02/09/2026
Probabilmente chi gioca a pallavolo o beach volley lo dà per scontato, ma in quanti sanno davvero perché si dice "bagher"?
Il bagher è uno dei fondamentali più importanti e riconosciuti della pallavolo, utilizzato principalmente per la ricezione del servizio avversario e per la difesa su attacchi potenti. Tecnicamente consiste nel respingere la palla unendo le mani e impattandola con la parte interna degli avambracci, creando così una superficie d'impatto piatta e stabile che permette di controllare la traiettoria del pallone e indirizzarlo con precisione verso il palleggiatore.

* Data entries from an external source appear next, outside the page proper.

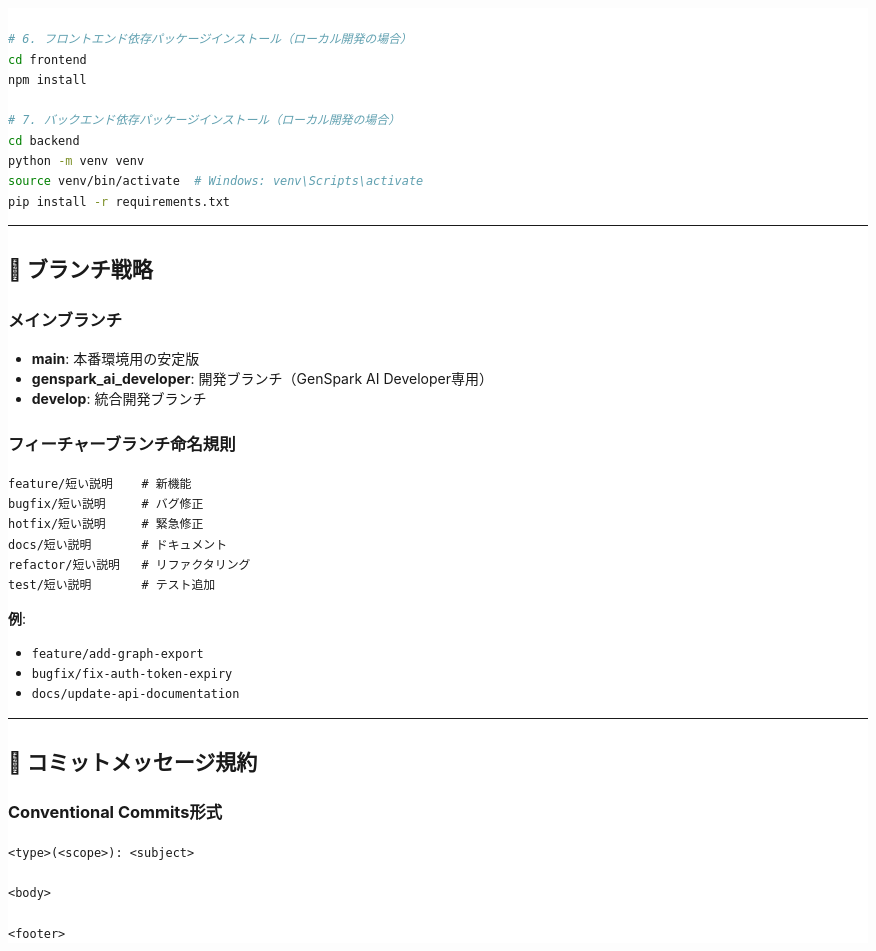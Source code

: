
 ```bash

# 6. フロントエンド依存パッケージインストール（ローカル開発の場合）
cd frontend
npm install

# 7. バックエンド依存パッケージインストール（ローカル開発の場合）
cd backend
python -m venv venv
source venv/bin/activate  # Windows: venv\Scripts\activate
pip install -r requirements.txt
```

---

## 🌳 ブランチ戦略

### メインブランチ

- **main**: 本番環境用の安定版
- **genspark_ai_developer**: 開発ブランチ（GenSpark AI Developer専用）
- **develop**: 統合開発ブランチ

### フィーチャーブランチ命名規則

```
feature/短い説明    # 新機能
bugfix/短い説明     # バグ修正
hotfix/短い説明     # 緊急修正
docs/短い説明       # ドキュメント
refactor/短い説明   # リファクタリング
test/短い説明       # テスト追加
```

**例**:
- `feature/add-graph-export`
- `bugfix/fix-auth-token-expiry`
- `docs/update-api-documentation`

---

## 📝 コミットメッセージ規約

### Conventional Commits形式

```
<type>(<scope>): <subject>

<body>

<footer>
```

Per eseguire un bagher corretto occorre curare con attenzione la postura del corp: le gambe devono essere piegate e leggermente divaricate per garantire equilibrio e spinta, mentre il busto va sbilanciato in avanti. Le braccia devono essere ben distese e rigide, piatte e parallele tra loro, con le mani sovrapposte e i pollici affiancati rivolti verso il basso. Un errore comune è quello di piegare i gomiti o colpire la palla spingendo solo con le braccia; in realtà, la forza e il controllo del colpo derivano dall'estensione delle gambe e dal movimento armonico di tutto il corpo verso la direzione desiderata.
La storia e l'origine del termine sono particolarmente curiose.

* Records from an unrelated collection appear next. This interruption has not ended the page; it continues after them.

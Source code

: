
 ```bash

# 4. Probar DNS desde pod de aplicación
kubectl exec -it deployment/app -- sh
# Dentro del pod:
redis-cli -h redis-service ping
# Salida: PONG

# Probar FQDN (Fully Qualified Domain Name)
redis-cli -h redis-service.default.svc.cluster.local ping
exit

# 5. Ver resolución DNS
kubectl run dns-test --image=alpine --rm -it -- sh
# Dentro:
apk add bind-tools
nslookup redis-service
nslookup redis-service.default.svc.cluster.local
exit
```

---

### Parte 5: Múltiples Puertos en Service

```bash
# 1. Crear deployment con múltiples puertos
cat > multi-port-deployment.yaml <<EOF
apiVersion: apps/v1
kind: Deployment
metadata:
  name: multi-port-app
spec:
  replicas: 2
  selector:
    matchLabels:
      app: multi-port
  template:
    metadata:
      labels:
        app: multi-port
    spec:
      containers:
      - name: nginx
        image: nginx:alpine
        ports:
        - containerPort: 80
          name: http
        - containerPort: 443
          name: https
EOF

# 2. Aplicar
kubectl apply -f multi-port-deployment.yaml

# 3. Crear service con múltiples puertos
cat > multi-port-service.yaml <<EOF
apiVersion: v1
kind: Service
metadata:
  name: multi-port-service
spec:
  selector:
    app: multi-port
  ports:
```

La parola bagher deriva infatti dal termine tedesco Bagger, che indica il classico escavatore o la ruspa usata nei cantieri edili: la metafora nasce dalla somiglianza visiva tra la benna dell'escavatore che raccoglie la terra dal basso verso l'alto e il movimento del pallavolista che raccoglie la palla vicino al suolo piegando le gambe e distendendo le braccia.
Il colpo è stato introdotto nella pallavolo moderna attorno agli anni Cinquanta e Sessanta, rivoluzionando lo stile di gioco. Prima della sua diffusione, i giocatori cercavano di difendere o ricevere utilizzando principalmente le mani aperte in palleggio, una tecnica che rendeva difficile gestire i palloni calciati o schiacciati con grande potenza. L'invenzione del bagher ha permesso di aumentare la spettacolarità e la velocità degli scambi, diventando un pilastro difensivo insostituibile.
E voi? Sapevate da dove prende origine tale termine?